===== DATA PROVIDED

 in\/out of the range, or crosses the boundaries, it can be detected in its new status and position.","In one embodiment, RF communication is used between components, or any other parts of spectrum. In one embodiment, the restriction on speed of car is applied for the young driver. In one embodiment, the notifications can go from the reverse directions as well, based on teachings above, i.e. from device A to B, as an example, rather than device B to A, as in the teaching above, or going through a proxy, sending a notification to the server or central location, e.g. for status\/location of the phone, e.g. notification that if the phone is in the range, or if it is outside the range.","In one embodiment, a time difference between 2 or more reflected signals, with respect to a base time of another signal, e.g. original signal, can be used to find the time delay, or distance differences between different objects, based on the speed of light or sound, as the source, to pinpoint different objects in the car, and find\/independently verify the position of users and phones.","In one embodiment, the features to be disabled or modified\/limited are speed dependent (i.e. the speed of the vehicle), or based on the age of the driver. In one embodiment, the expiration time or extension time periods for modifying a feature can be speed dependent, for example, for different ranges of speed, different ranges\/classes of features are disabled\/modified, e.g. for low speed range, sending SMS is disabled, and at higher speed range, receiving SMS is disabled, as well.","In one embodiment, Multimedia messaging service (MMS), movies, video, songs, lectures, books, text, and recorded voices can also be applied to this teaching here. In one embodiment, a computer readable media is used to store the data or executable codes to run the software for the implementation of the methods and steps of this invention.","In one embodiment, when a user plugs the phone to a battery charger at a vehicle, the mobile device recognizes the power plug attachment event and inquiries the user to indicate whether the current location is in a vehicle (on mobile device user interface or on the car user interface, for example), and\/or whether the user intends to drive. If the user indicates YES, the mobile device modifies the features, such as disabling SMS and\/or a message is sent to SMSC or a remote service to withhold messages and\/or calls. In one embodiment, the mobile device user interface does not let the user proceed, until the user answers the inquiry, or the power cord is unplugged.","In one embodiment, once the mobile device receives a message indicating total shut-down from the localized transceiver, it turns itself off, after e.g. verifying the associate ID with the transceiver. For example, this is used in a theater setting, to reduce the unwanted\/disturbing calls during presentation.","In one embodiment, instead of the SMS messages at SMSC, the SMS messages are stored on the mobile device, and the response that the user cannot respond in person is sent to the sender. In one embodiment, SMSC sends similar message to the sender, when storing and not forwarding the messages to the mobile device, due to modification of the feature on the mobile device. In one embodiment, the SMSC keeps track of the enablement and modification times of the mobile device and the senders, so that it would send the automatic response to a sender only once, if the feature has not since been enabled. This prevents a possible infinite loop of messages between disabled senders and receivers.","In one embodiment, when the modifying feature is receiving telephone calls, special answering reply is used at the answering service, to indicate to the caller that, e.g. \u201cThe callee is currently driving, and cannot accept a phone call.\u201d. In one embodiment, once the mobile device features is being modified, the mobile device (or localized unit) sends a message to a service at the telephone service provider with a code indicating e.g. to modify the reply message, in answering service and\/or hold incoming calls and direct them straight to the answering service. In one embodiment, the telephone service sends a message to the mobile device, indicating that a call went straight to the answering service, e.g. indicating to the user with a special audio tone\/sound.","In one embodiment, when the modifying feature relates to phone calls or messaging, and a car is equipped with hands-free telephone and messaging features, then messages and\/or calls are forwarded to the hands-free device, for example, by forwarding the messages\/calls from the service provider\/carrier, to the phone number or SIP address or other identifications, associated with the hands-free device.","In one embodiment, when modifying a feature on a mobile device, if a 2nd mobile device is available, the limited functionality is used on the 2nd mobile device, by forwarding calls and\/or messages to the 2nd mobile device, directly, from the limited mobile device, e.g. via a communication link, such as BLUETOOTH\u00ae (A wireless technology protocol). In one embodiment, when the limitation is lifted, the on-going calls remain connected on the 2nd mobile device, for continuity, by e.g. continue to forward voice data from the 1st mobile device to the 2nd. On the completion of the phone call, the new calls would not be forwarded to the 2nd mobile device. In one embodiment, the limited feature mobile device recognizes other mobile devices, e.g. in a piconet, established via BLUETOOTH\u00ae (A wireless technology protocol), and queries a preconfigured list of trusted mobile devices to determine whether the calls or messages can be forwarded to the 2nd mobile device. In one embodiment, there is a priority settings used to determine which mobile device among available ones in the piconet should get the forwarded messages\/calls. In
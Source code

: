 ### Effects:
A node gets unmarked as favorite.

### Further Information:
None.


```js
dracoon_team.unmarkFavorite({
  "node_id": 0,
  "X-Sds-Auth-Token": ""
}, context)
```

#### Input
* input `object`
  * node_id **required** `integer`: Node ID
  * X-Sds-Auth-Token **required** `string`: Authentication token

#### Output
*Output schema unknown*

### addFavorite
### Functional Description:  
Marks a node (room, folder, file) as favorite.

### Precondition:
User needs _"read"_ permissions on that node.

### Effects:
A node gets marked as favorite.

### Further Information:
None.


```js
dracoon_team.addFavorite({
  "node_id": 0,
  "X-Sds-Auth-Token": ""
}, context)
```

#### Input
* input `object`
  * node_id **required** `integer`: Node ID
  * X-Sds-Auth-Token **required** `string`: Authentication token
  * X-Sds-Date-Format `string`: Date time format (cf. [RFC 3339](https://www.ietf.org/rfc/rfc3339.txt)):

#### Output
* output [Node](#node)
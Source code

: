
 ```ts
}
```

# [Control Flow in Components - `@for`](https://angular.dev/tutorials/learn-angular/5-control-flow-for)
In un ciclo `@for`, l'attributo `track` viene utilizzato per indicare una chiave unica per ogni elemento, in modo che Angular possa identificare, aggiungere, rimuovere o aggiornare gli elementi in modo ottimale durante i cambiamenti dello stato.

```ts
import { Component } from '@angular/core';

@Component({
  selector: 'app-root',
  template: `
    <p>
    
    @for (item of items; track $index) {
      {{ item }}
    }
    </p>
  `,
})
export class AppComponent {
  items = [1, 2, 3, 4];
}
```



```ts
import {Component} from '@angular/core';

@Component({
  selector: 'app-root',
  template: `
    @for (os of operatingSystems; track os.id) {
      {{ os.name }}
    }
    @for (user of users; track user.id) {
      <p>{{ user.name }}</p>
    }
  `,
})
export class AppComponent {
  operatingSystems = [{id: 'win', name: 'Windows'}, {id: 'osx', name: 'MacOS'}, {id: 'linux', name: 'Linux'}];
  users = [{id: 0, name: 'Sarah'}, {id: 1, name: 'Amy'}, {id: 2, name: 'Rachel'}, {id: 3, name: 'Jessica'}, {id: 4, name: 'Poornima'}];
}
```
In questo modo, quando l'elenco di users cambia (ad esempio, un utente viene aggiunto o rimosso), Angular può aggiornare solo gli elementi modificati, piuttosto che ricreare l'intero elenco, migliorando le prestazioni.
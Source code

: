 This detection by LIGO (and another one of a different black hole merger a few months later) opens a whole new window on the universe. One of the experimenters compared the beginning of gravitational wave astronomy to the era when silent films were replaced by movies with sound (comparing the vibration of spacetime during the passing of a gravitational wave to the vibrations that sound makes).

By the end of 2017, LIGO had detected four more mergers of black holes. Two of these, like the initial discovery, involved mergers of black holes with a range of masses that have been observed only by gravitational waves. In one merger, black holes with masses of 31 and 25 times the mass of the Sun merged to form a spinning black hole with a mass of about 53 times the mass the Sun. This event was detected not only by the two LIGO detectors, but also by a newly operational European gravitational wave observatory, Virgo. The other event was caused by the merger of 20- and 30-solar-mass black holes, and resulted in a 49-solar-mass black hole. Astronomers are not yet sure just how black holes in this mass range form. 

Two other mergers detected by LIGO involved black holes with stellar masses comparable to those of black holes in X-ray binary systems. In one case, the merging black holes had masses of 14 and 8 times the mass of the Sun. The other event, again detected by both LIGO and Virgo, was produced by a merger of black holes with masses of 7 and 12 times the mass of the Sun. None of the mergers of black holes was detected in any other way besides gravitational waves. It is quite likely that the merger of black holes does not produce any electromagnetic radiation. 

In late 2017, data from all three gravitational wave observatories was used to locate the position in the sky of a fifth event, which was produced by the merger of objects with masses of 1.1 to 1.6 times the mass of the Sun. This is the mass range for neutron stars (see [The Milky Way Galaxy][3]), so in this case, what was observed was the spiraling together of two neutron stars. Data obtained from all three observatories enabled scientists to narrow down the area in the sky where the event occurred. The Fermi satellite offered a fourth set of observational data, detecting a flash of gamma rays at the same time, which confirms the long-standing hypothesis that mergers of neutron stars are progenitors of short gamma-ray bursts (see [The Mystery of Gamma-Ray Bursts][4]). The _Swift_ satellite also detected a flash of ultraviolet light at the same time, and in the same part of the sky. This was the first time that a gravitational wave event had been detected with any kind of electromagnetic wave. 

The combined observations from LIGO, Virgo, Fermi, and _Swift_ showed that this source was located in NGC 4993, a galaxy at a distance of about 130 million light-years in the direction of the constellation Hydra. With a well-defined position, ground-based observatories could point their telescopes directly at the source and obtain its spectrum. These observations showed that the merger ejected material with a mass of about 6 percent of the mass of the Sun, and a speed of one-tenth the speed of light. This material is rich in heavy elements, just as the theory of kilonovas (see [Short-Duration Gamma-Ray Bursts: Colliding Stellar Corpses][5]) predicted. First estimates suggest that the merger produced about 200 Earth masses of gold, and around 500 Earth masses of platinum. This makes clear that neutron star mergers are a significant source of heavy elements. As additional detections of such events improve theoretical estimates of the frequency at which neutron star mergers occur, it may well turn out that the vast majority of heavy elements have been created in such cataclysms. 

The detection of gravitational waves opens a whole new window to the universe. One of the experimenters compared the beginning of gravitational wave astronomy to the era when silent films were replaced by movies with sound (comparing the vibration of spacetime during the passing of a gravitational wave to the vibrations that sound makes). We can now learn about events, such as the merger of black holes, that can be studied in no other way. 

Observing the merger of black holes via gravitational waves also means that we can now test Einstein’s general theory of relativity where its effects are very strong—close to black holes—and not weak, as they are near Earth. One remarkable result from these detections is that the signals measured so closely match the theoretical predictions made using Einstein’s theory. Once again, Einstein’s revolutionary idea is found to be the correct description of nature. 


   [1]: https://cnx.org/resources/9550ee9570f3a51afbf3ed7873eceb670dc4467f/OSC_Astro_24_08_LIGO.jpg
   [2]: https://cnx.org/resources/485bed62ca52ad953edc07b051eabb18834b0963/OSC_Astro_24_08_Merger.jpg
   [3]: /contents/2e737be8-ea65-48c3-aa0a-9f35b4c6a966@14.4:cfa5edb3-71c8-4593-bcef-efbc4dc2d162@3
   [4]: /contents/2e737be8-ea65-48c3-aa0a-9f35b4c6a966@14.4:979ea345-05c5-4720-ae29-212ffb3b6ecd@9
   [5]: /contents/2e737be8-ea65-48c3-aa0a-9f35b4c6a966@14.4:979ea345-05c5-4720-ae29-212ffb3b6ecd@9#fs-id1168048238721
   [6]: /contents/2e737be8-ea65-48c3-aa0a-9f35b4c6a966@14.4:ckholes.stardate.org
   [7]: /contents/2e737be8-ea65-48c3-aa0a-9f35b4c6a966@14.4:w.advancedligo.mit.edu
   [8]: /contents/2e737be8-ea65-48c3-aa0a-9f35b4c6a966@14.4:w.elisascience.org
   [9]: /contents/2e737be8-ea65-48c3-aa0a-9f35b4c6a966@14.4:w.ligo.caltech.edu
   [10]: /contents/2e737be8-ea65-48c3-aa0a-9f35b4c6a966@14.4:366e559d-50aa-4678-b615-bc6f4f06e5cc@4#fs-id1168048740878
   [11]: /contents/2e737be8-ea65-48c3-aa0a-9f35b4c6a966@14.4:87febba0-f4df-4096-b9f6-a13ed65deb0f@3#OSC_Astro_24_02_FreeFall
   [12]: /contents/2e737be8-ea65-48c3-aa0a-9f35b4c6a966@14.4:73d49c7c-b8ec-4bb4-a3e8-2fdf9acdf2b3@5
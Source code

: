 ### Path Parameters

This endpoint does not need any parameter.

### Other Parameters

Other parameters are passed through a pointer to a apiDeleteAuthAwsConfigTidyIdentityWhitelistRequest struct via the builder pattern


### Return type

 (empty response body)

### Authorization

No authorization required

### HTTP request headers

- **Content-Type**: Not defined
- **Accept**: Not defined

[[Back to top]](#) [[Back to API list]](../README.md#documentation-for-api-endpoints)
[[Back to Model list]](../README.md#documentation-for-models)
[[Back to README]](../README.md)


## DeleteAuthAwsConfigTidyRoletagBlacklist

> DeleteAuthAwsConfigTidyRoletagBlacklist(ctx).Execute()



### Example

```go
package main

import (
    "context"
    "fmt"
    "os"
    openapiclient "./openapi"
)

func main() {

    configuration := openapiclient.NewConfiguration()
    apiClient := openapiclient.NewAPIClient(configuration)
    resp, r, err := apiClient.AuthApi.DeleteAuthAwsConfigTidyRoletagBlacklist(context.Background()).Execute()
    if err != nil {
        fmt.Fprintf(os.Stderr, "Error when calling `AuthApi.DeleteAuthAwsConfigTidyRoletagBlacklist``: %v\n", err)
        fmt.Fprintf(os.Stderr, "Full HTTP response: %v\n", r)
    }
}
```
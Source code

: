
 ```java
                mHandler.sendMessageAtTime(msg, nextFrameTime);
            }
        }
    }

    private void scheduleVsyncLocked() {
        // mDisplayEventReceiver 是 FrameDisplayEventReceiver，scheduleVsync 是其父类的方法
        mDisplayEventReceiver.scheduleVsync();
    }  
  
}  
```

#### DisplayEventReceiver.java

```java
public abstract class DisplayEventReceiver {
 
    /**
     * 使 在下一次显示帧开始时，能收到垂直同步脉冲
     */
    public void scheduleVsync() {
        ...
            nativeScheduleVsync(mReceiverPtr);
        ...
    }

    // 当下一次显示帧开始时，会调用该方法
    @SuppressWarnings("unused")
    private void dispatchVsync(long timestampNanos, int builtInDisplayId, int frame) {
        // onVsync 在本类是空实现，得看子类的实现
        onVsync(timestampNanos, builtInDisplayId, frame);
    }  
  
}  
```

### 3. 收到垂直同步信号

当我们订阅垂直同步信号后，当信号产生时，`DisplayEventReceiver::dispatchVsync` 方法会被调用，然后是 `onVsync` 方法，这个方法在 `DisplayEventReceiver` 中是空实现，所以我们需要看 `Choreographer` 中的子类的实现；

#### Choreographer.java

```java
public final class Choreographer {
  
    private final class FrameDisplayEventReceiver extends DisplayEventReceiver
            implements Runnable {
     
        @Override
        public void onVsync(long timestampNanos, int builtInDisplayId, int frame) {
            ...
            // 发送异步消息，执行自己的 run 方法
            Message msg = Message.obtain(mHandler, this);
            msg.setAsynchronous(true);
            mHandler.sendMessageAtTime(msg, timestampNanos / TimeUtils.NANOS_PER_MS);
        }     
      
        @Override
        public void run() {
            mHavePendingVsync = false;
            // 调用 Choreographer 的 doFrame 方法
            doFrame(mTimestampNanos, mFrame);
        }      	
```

==========

YOUR GOAL ▸
Pick each line holding "documentation" out of the entries above and return it.

RESPONSE TO THE TASK ▸
[[Back to top]](#) [[Back to API list]](../README.md#documentation-for-api-endpoints)
[[Back to Model list]](../README.md#documentation-for-models)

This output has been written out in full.